* **Required action**
Your task is to reproduce exactly the lines that run from the beginning of the data through the line where "faisaient du mal." appears.

(Source texts of formatted documents)
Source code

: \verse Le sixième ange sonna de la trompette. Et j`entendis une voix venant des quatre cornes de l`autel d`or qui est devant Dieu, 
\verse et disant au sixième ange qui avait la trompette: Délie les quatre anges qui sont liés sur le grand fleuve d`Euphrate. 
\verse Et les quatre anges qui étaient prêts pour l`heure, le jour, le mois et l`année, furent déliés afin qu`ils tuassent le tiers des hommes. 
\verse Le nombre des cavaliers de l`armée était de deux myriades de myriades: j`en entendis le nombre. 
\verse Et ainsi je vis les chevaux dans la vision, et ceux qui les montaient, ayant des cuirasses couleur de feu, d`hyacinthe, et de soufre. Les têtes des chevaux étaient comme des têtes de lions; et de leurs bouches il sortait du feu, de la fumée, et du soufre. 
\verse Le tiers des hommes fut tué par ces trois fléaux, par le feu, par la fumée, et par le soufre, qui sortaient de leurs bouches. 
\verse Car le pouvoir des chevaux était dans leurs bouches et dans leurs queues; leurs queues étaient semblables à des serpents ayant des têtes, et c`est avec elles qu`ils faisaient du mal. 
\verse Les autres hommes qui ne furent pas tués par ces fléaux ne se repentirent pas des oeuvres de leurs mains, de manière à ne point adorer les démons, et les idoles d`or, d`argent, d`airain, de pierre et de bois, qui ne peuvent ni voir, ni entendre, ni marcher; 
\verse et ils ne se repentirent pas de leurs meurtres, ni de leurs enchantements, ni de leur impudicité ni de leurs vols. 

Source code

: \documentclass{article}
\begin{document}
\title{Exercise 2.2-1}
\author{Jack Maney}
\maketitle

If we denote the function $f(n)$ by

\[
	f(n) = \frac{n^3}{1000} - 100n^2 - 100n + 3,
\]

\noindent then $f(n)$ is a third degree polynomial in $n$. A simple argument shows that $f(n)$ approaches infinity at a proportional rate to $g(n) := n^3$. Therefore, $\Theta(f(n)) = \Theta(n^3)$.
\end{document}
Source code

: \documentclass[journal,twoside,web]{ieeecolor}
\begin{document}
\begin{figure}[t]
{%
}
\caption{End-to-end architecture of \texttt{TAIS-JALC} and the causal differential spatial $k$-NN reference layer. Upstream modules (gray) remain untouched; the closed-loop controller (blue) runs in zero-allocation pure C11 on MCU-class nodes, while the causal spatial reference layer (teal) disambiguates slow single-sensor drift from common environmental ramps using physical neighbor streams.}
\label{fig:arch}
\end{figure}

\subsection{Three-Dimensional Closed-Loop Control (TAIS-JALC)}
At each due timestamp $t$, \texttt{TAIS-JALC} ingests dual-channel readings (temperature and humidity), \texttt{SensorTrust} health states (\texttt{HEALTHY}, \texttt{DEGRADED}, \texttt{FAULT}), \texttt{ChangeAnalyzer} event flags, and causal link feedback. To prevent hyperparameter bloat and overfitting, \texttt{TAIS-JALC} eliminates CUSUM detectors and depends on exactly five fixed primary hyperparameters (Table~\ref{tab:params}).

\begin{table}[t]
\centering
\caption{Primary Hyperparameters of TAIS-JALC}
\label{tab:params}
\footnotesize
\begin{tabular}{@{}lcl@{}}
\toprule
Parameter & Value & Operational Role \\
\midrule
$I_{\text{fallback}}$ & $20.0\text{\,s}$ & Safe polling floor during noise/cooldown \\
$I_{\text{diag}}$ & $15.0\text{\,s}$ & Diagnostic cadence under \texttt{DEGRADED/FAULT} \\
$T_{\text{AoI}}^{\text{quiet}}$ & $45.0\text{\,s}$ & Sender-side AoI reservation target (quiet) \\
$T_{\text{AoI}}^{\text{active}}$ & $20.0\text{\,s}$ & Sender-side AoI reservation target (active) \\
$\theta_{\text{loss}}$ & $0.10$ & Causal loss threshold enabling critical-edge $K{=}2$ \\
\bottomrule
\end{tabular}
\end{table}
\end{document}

* **Reply**
Source code

: \verse Le sixième ange sonna de la trompette. Et j`entendis une voix venant des quatre cornes de l`autel d`or qui est devant Dieu, 
\verse et disant au sixième ange qui avait la trompette: Délie les quatre anges qui sont liés sur le grand fleuve d`Euphrate. 
\verse Et les quatre anges qui étaient prêts pour l`heure, le jour, le mois et l`année, furent déliés afin qu`ils tuassent le tiers des hommes. 
\verse Le nombre des cavaliers de l`armée était de deux myriades de myriades: j`en entendis le nombre. 
\verse Et ainsi je vis les chevaux dans la vision, et ceux qui les montaient, ayant des cuirasses couleur de feu, d`hyacinthe, et de soufre. Les têtes des chevaux étaient comme des têtes de lions; et de leurs bouches il sortait du feu, de la fumée, et du soufre. 
\verse Le tiers des hommes fut tué par ces trois fléaux, par le feu, par la fumée, et par le soufre, qui sortaient de leurs bouches. 
\verse Car le pouvoir des chevaux était dans leurs bouches et dans leurs queues; leurs queues étaient semblables à des serpents ayant des têtes, et c`est avec elles qu`ils faisaient du mal. 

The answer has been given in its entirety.